Quando gli USA uccisero Bin Laden, Al Qaida era già un’altra cosa – ecco che l’arte della mimesi diventa metamorfosi – mentre Osama già non era più leader di niente – se mai lo fosse stato, e la rete non fu quasi toccata dalla morte del suo supposto capo. Adesso possiamo chiederci se esiste un gioco che, pur non isomorfo alla strategia jihadista, esibisca almeno alcune analogia con questa. A nostro avviso questo gioco esiste, è il Wei-ch’i, nella dizione cinese, Go in quella giapponese.

Il Go è giocato da due avversari che collocano alternativamente pedine (le pietre) nere e bianche sulle intersezioni vuote di una “scacchiera” (il goban) dotata di una griglia 19 × 19. Si tratta di occupare la porzione di spazio maggiore, rinchiudendo l’antagonista in aree sempre più ristrette fino all’impossibilità di muoversi. L’obiettivo è il controllo dello spazio attraverso la dinamica, senza alcuna gerarchia tra i pezzi – le pietre- e neppure tra le partizioni spaziali. Il numero di combinazioni possibili nel Go vale circa 2 × 10170, molte più di quelle degli scacchi.

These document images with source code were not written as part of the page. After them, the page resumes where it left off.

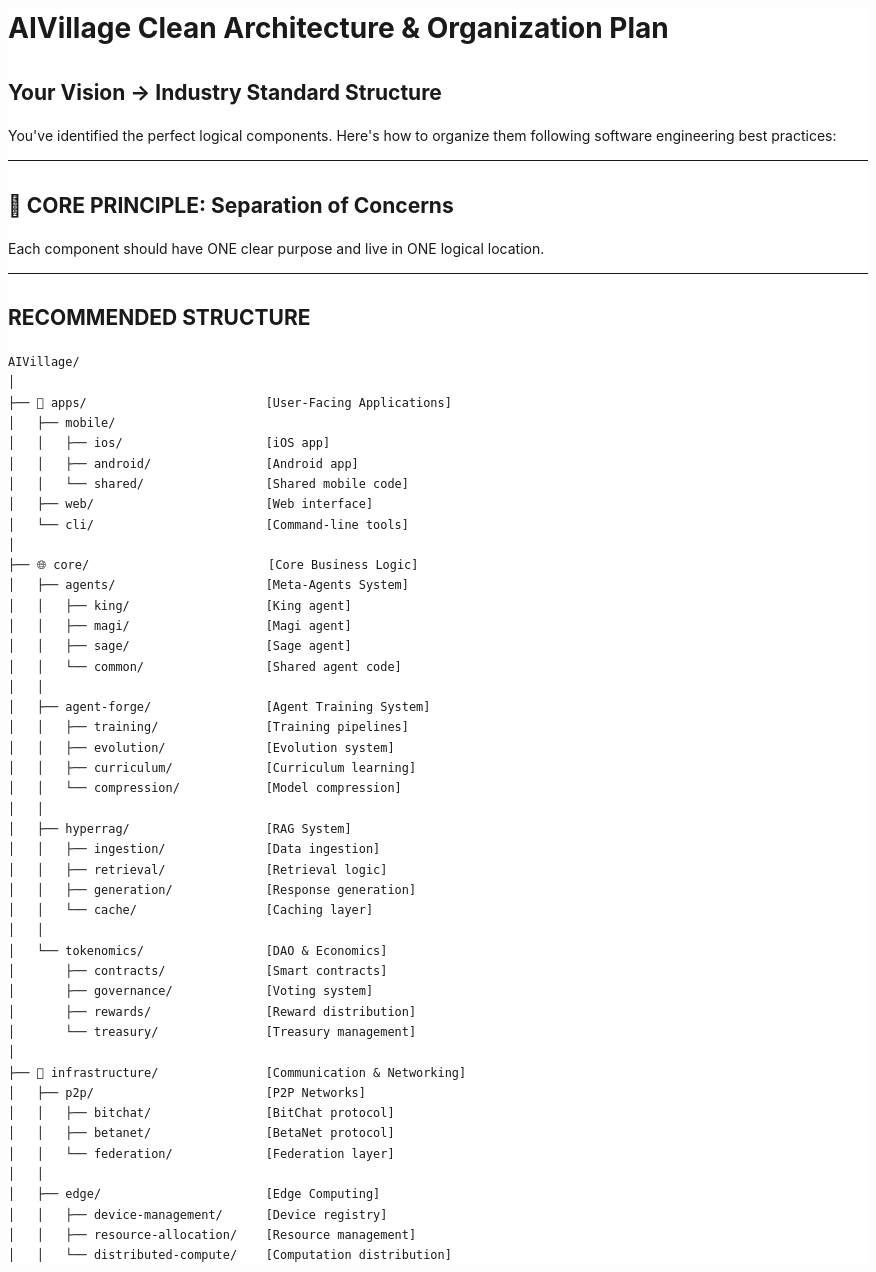 # AIVillage Clean Architecture & Organization Plan

## Your Vision → Industry Standard Structure

You've identified the perfect logical components. Here's how to organize them following software engineering best practices:

---

## 🎯 CORE PRINCIPLE: Separation of Concerns
Each component should have ONE clear purpose and live in ONE logical location.

---

## RECOMMENDED STRUCTURE

```
AIVillage/
│
├── 📱 apps/                         [User-Facing Applications]
│   ├── mobile/                      
│   │   ├── ios/                    [iOS app]
│   │   ├── android/                [Android app]
│   │   └── shared/                 [Shared mobile code]
│   ├── web/                        [Web interface]
│   └── cli/                        [Command-line tools]
│
├── 🌐 core/                         [Core Business Logic]
│   ├── agents/                     [Meta-Agents System]
│   │   ├── king/                   [King agent]
│   │   ├── magi/                   [Magi agent]
│   │   ├── sage/                   [Sage agent]
│   │   └── common/                 [Shared agent code]
│   │
│   ├── agent-forge/                [Agent Training System]
│   │   ├── training/               [Training pipelines]
│   │   ├── evolution/              [Evolution system]
│   │   ├── curriculum/             [Curriculum learning]
│   │   └── compression/            [Model compression]
│   │
│   ├── hyperrag/                   [RAG System]
│   │   ├── ingestion/              [Data ingestion]
│   │   ├── retrieval/              [Retrieval logic]
│   │   ├── generation/             [Response generation]
│   │   └── cache/                  [Caching layer]
│   │
│   └── tokenomics/                 [DAO & Economics]
│       ├── contracts/              [Smart contracts]
│       ├── governance/             [Voting system]
│       ├── rewards/                [Reward distribution]
│       └── treasury/               [Treasury management]
│
├── 🔗 infrastructure/               [Communication & Networking]
│   ├── p2p/                        [P2P Networks]
│   │   ├── bitchat/                [BitChat protocol]
│   │   ├── betanet/                [BetaNet protocol]
│   │   └── federation/             [Federation layer]
│   │
│   ├── edge/                       [Edge Computing]
│   │   ├── device-management/      [Device registry]
│   │   ├── resource-allocation/    [Resource management]
│   │   └── distributed-compute/    [Computation distribution]
```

L’ex segretario di stato Kissinger, tra gli altri, ha notato che la lunga marcia di Mao può essere letta come una applicazione del Wei-ch’i, una strategia che può riassumersi nell’arte di vincere pur essendo più deboli, in questo senso indicata come “asimmetrica”. In altri termini, se gli scacchi sono un gioco gerarchico e logico, più precisamente a logica bivalente per cui lo scacco matto c’è o non c’è, il Go è un gioco fondato su una geometrodinamica e/o topologico dove gli agenti – le pietre – sono eguali, tutti sacrificabili e intercambiabili. Se vogliamo il Go è sotteso da una cosiddetta logica fuzzy, dove non funziona l’alternativa binaria tra vero o falso, 0 oppure 1, ma il grado di verità di una proposizione scorre con continuità tra 0 e 1. Per esempio una difficoltà del gioco consiste nel capire, osservando l’apparente disordine delle pietre disposte sul campo, se le proprie pietre siano vive, morte, o in uno stato critico intermedio, cioè vive e morte insieme, come il famoso gatto di Schrödinger, che rinchiuso in una scatola non è né vivo né morto, fin quando la stessa non venga aperta e l’osservatore non ci butti un occhio.

Ora tornando sul campo di battaglia reale, sarebbe da discutere se gli eserciti che combattono Daesh stiano ancora giocando a scacchi oppure se in qualche modo cerchino di inglobare il Go nel loro apparato strategico, ma questo andrebbe oltre i nostri scopi.

Invece è interessante ricordare che, batti e ribatti, il 9 marzo di quest’anno 2016 un computer, con un apposito software messo a punto da alcuni ricercatori di Deep Mind (Alphabet, ex-Google), ha sconfitto pur di misura per la prima volta il miglior giocatore di Go al mondo, il sudcoreano Lee Sedol.

Dopo questo primo incontro seguiranno altre quattro partite, che potrebbero anche ribaltare l’attuale risultato, ma ormai il mito dell’invincibilità del giocatore umano rispetto al calcolatore, fondato appunto sul fatto che il computer si basa su una logica binaria (0,1) e il Go su una logica fuzzy, è stato incrinato seppure ancora non crollando, come invece avvenne per gli scacchi nello scontro tra Kasparov e Deep Blue.

PS: la sfida è finita 4-1 per la macchina che ha sbaragliato il campione umano Sedol, gettando nello sconforto – se non nella disperazione – tutti gli adepti dell’idea che il Go sia non rigidamente programmabile, ma luogo della fantasia e imprevedibilità tipicamente umane, rappresentativo della filosofia taoista, che però pare essere poco efficace contro la ferrea logica algoritmica e la potenza di calcolo del computer, per quanto sotteso da un’algebra booleana binaria (0,1).